→ Material for this task
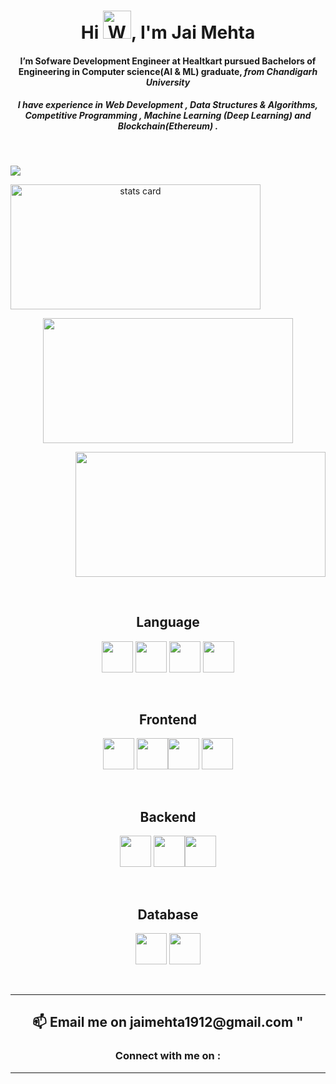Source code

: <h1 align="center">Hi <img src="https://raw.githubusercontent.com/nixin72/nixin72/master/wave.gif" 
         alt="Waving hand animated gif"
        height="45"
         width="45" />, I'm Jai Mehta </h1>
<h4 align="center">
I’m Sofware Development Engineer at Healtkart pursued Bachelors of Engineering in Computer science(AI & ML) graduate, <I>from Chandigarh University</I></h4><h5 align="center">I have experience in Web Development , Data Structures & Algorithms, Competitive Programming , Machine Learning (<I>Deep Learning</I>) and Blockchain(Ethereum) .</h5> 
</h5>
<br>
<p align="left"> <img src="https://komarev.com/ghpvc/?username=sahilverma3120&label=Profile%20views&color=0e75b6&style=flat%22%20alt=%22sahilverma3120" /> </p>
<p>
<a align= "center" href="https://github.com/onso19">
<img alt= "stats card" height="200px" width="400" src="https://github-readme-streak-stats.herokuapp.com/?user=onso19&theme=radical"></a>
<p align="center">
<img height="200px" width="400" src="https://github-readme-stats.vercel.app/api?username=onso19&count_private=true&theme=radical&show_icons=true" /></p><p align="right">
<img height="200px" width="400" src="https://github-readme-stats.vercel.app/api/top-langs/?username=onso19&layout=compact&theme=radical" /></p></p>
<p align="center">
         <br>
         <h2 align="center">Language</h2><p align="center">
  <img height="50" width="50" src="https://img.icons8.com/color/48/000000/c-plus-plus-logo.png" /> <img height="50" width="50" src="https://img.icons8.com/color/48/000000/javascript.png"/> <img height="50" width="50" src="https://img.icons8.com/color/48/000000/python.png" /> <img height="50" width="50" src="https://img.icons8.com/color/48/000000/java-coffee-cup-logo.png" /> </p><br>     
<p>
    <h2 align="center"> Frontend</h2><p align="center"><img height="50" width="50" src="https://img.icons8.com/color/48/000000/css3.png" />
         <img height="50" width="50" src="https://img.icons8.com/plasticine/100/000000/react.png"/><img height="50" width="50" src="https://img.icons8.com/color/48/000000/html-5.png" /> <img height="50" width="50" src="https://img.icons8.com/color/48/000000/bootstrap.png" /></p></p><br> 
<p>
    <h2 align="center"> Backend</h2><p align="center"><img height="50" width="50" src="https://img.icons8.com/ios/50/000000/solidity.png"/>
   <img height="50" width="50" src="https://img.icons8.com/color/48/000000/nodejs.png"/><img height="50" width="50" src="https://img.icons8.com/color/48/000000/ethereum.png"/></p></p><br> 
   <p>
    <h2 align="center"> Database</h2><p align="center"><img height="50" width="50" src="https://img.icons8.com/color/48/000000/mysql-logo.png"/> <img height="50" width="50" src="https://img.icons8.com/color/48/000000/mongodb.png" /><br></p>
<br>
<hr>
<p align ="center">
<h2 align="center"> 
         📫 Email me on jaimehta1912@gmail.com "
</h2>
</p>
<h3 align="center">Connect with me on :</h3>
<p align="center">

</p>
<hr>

→ Exercise
Restate the records word for word and drop the images.

→ Response to the exercise
Source code

: <h1 align="center">Hi <img src="https://raw.githubusercontent.com/nixin72/nixin72/master/wave.gif" 
         alt="Waving hand animated gif"
        height="45"
         width="45" />, I'm Jai Mehta </h1>
<h4 align="center">
I’m Sofware Development Engineer at Healtkart pursued Bachelors of Engineering in Computer science(AI & ML) graduate, <I>from Chandigarh University</I></h4><h5 align="center">I have experience in Web Development , Data Structures & Algorithms, Competitive Programming , Machine Learning (<I>Deep Learning</I>) and Blockchain(Ethereum) .</h5> 
</h5>
<br>
<p align="left"> <img src="https://komarev.com/ghpvc/?username=sahilverma3120&label=Profile%20views&color=0e75b6&style=flat%22%20alt=%22sahilverma3120" /> </p>
<p>
<a align= "center" href="https://github.com/onso19">
<img alt= "stats card" height="200px" width="400" src="https://github-readme-streak-stats.herokuapp.com/?user=onso19&theme=radical"></a>
<p align="center">
<img height="200px" width="400" src="https://github-readme-stats.vercel.app/api?username=onso19&count_private=true&theme=radical&show_icons=true" /></p><p align="right">
<img height="200px" width="400" src="https://github-readme-stats.vercel.app/api/top-langs/?username=onso19&layout=compact&theme=radical" /></p></p>
<p align="center">
         <br>
         <h2 align="center">Language</h2><p align="center">
  <img height="50" width="50" src="https://img.icons8.com/color/48/000000/c-plus-plus-logo.png" /> <img height="50" width="50" src="https://img.icons8.com/color/48/000000/javascript.png"/> <img height="50" width="50" src="https://img.icons8.com/color/48/000000/python.png" /> <img height="50" width="50" src="https://img.icons8.com/color/48/000000/java-coffee-cup-logo.png" /> </p><br>     
<p>
    <h2 align="center"> Frontend</h2><p align="center"><img height="50" width="50" src="https://img.icons8.com/color/48/000000/css3.png" />
         <img height="50" width="50" src="https://img.icons8.com/plasticine/100/000000/react.png"/><img height="50" width="50" src="https://img.icons8.com/color/48/000000/html-5.png" /> <img height="50" width="50" src="https://img.icons8.com/color/48/000000/bootstrap.png" /></p></p><br> 
<p>
    <h2 align="center"> Backend</h2><p align="center"><img height="50" width="50" src="https://img.icons8.com/ios/50/000000/solidity.png"/>
   <img height="50" width="50" src="https://img.icons8.com/color/48/000000/nodejs.png"/><img height="50" width="50" src="https://img.icons8.com/color/48/000000/ethereum.png"/></p></p><br> 
   <p>
    <h2 align="center"> Database</h2><p align="center"><img height="50" width="50" src="https://img.icons8.com/color/48/000000/mysql-logo.png"/> <img height="50" width="50" src="https://img.icons8.com/color/48/000000/mongodb.png" /><br></p>
<br>
<hr>
<p align ="center">
<h2 align="center"> 
         📫 Email me on jaimehta1912@gmail.com "
</h2>
</p>
<h3 align="center">Connect with me on :</h3>
<p align="center">

</p>
<hr>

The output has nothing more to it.